Saved entries:
----------

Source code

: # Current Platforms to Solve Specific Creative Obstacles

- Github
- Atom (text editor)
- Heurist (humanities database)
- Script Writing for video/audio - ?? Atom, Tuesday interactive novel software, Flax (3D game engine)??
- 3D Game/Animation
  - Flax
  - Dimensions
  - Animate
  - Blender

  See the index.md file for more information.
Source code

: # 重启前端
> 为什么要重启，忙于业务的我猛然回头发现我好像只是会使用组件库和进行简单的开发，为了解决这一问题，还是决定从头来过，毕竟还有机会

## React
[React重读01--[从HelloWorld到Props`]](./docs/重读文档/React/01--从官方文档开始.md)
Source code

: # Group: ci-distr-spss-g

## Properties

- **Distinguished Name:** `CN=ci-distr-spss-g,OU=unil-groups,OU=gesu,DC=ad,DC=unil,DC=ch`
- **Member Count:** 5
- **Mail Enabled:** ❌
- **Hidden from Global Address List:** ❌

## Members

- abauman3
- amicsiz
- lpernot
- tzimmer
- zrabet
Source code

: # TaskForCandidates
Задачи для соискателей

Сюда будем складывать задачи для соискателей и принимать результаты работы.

----------

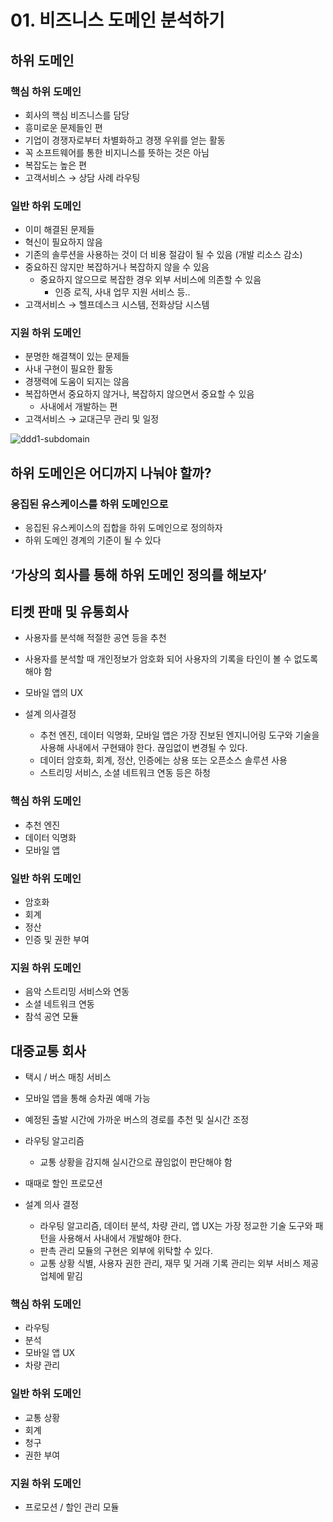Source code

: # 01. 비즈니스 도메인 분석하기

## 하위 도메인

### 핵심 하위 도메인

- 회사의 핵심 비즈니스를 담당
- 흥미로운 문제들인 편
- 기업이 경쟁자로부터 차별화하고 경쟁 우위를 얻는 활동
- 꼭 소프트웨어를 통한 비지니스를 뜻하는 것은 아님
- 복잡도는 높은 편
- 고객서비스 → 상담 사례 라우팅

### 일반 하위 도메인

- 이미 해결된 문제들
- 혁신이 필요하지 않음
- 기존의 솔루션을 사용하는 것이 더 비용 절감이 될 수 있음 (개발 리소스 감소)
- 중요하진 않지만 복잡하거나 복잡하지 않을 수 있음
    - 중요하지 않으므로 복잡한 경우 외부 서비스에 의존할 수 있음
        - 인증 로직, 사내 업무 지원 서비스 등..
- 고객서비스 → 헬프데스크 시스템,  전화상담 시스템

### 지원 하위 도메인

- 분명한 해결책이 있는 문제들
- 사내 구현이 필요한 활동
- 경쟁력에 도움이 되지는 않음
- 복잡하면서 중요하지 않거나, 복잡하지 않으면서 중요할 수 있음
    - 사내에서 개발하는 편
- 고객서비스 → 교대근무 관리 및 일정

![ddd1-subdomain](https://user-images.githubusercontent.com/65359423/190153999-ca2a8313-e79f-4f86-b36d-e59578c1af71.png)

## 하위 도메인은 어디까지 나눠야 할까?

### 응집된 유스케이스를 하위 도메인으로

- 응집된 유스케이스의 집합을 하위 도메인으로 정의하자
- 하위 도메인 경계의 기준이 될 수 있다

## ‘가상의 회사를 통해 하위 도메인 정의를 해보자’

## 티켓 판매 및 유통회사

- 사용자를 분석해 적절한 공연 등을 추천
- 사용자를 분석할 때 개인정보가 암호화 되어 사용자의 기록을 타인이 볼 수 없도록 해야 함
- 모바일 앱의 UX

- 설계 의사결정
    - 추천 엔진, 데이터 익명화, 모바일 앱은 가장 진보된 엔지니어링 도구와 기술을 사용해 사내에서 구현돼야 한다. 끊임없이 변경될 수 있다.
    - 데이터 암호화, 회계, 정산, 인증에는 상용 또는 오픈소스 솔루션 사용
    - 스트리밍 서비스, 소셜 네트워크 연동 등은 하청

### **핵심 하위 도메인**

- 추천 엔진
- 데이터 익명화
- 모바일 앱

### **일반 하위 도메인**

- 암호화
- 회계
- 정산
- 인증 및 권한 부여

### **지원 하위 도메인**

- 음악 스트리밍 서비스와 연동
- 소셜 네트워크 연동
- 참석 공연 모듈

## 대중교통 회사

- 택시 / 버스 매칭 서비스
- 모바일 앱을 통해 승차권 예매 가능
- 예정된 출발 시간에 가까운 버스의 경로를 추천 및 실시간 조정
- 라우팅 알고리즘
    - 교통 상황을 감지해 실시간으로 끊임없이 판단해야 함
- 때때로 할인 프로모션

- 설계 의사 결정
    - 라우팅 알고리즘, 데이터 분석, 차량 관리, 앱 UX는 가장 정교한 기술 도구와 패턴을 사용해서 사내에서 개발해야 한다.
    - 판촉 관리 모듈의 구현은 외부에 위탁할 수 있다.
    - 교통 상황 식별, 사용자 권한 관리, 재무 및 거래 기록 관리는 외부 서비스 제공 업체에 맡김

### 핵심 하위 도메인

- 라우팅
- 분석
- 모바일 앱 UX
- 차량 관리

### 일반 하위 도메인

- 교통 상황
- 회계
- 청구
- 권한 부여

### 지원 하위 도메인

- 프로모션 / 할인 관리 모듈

----------

* Work to complete: Look above for lines with the word "복잡하지" and copy them all.

* Result of this task:
- 중요하진 않지만 복잡하거나 복잡하지 않을 수 있음
- 복잡하면서 중요하지 않거나, 복잡하지 않으면서 중요할 수 있음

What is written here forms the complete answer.